I don’t understand what anyone is saying anymore

I'd say that in about half of my business conversations, I have almost no idea what other people are saying to me. The language of Internet business models has made the problem even worse. When I was younger, if I didn't understand what people were saying, I thought I was stupid. Now I realize that if it's to people's benefit that I understand them but I don't, then they're the ones who are stupid. There are at least five strains of this epidemic.

167
Abstractionitis

We have forgotten how to use the real names of real things. Like doorknobs. Instead, people talk about the idea of doorknobs, without actually using the word “doorknob.” So a new idea for a doorknob becomes “an innovation in residential access.” Expose yourself repeatedly to the extrapolation of this practice to things more complicated than a doorknob and you really just need to carry Excedrin around with you all day.

Acronymitis

This is a disease of epic proportions in the world of charity. I was at a meeting just two days ago at which several well-meaning staff members of a charity were presenting to their board, and the meat of their discussion revolved around the acronyms SCEA and some other one that began with “R” that I can’t recall. In the span of three minutes these acronyms must have been used eight times each. They were central to any understanding of the topic at hand, but they were never defined. So I had not the vaguest idea what the presenters were talking about. None. Could have been talking about how to make a beurre-blanc sauce for all I know.

Valley Girl 2.0

My partner and I were at a restaurant in the San Fernando Valley five years ago, and a real-live Valley girl was sitting in the booth behind us talking on her cell phone. We couldn’t stop listening to her. She had a world-class ability to string together half-sentences devoid of any substance whatsoever. And yet you felt as if something important were being discussed. “And she was like, ummm, and I was just like, you know, umm, no way, really, like, yeah, and when she was like that, I was just like… umm…” She could go on in this way for extended periods of time without mentioning any actual people, actions, or thoughts. There’s a business version of this illness. It involves the use of words such as “space,” “around,” “synergy,” and “value-add” with a healthy dose of equivocators like “sort of” and “kind of” to ensure that there is no commitment to anything being said: “I’m in the sort of sustainability space around kind of bringing synergistic value-add to other people’s work around this kind of space.” Oh, OK, that explains it.

Meaningless expressions

I wrote about the phrase “thinking outside the box” recently and how overused and utterly misunderstood the expression is. There are many more. Another term that has lost its meaning is “Let’s exceed the customer’s expectations.” Employees who hear it just leave the pep rally, inhabit some kind of temporary dazed intensity, and then go back to doing things exactly the way they did before the speech. Customers almost universally never experience their expectations being met, much less exceeded. How can you exceed the customer’s expectations if you have no idea what those expectations are? I was at a Hilton a few weeks ago. They had taken this absurdity to its logical end. There was a huge sign in the lobby that said, “Our goal is to exceed the customer’s expectation.” The best way to start would be to take down that crap sign that just reminds me, as a customer, how cosmic the gap is between what businesses say and what they do. My expectation is not to have signs around that tell me you want to exceed my expectations.

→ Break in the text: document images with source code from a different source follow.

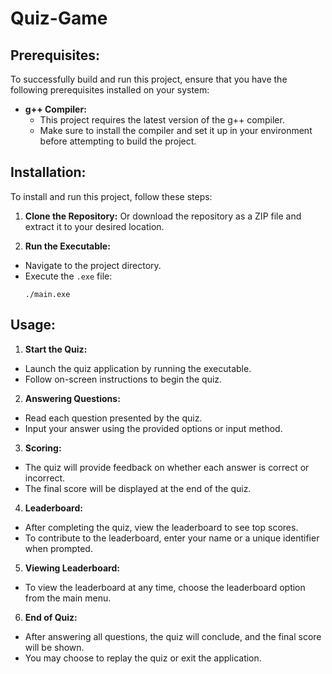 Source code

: # Quiz-Game

## Prerequisites:
To successfully build and run this project, ensure that you have the following prerequisites installed on your system:

- **g++ Compiler:**
  - This project requires the latest version of the g++ compiler.
  - Make sure to install the compiler and set it up in your environment before attempting to build the project.
 
## Installation:

To install and run this project, follow these steps:

1. **Clone the Repository:**
Or download the repository as a ZIP file and extract it to your desired location.

2. **Run the Executable:**
- Navigate to the project directory.
- Execute the `.exe` file:
  ```
  ./main.exe
  ```
## Usage:

1. **Start the Quiz:**
- Launch the quiz application by running the executable.
- Follow on-screen instructions to begin the quiz.

2. **Answering Questions:**
- Read each question presented by the quiz.
- Input your answer using the provided options or input method.

3. **Scoring:**
- The quiz will provide feedback on whether each answer is correct or incorrect.
- The final score will be displayed at the end of the quiz.
4. **Leaderboard:**
- After completing the quiz, view the leaderboard to see top scores.
- To contribute to the leaderboard, enter your name or a unique identifier when prompted.

5. **Viewing Leaderboard:**
- To view the leaderboard at any time, choose the leaderboard option from the main menu.
  
6. **End of Quiz:**
- After answering all questions, the quiz will conclude, and the final score will be shown.
- You may choose to replay the quiz or exit the application.
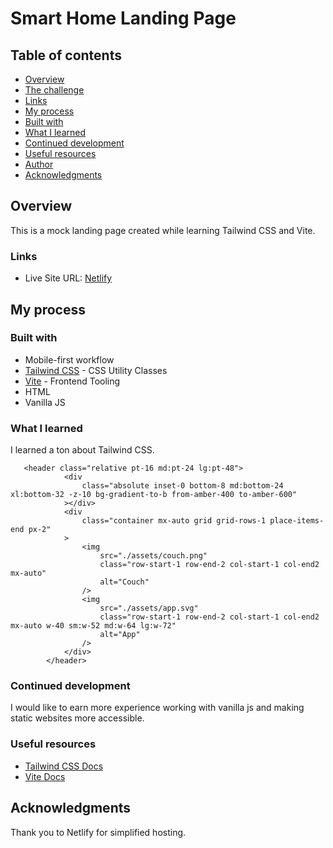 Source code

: # Smart Home Landing Page



## Table of contents

  - [Overview](#overview)
  - [The challenge](#the-challenge)
  - [Links](#links)
  - [My process](#my-process)
  - [Built with](#built-with)
  - [What I learned](#what-i-learned)
  - [Continued development](#continued-development)
  - [Useful resources](#useful-resources)
  - [Author](#author)
  - [Acknowledgments](#acknowledgments)
 

## Overview

This is a mock landing page created while learning Tailwind CSS and Vite.


### Links

- Live Site URL: [Netlify](https://smart-home-site-landing-page.netlify.app/)

## My process

### Built with
- Mobile-first workflow
- [Tailwind CSS](https://tailwindcss.com/) - CSS Utility Classes
- [Vite](https://vitejs.dev/) - Frontend Tooling
- HTML
- Vanilla JS


### What I learned

I learned a ton about Tailwind CSS.


```
   <header class="relative pt-16 md:pt-24 lg:pt-48">
            <div
                class="absolute inset-0 bottom-8 md:bottom-24 xl:bottom-32 -z-10 bg-gradient-to-b from-amber-400 to-amber-600"
            ></div>
            <div
                class="container mx-auto grid grid-rows-1 place-items-end px-2"
            >
                <img
                    src="./assets/couch.png"
                    class="row-start-1 row-end-2 col-start-1 col-end2 mx-auto"
                    alt="Couch"
                />
                <img
                    src="./assets/app.svg"
                    class="row-start-1 row-end-2 col-start-1 col-end2 mx-auto w-40 sm:w-52 md:w-64 lg:w-72"
                    alt="App"
                />
            </div>
        </header>
```


### Continued development

I would like to earn more experience working with vanilla js and making static websites more accessible.

### Useful resources

- [Tailwind CSS Docs](https://tailwindcss.com/docs/installation)
- [Vite Docs](https://vitejs.dev/guide/) 


## Acknowledgments

Thank you to Netlify for simplified hosting.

Abstract Valley Girl 2.0 acronymitis

Using meaningless expressions This is when you combine the four diseases above. So you get phrases like, “You should meet this guy with the SIO. He’s sort of this kind of social entrepreneur thinking outside of the box in the sustainability space and working on these ideas around sort of Web-based social media, and he’s in a round two capital raise in the VP space with the people at SVNP.” How many times have you heard what you now recall to be precisely this sentence?

This would all be funny if it weren’t true. People just don’t make sense anymore. You’ll save yourself a lot of trouble if you internalize this. Observe it, deconstruct it, and appreciate just how ridiculous most business conversation has become.

You will gain tremendous credibility, become much more productive, make those around you much more productive, and experience a great deal more joy in your working life if you look someone in the eye after hearing one of these verbal brain jammers and tell the person, “I don’t have any idea what you just said to me.”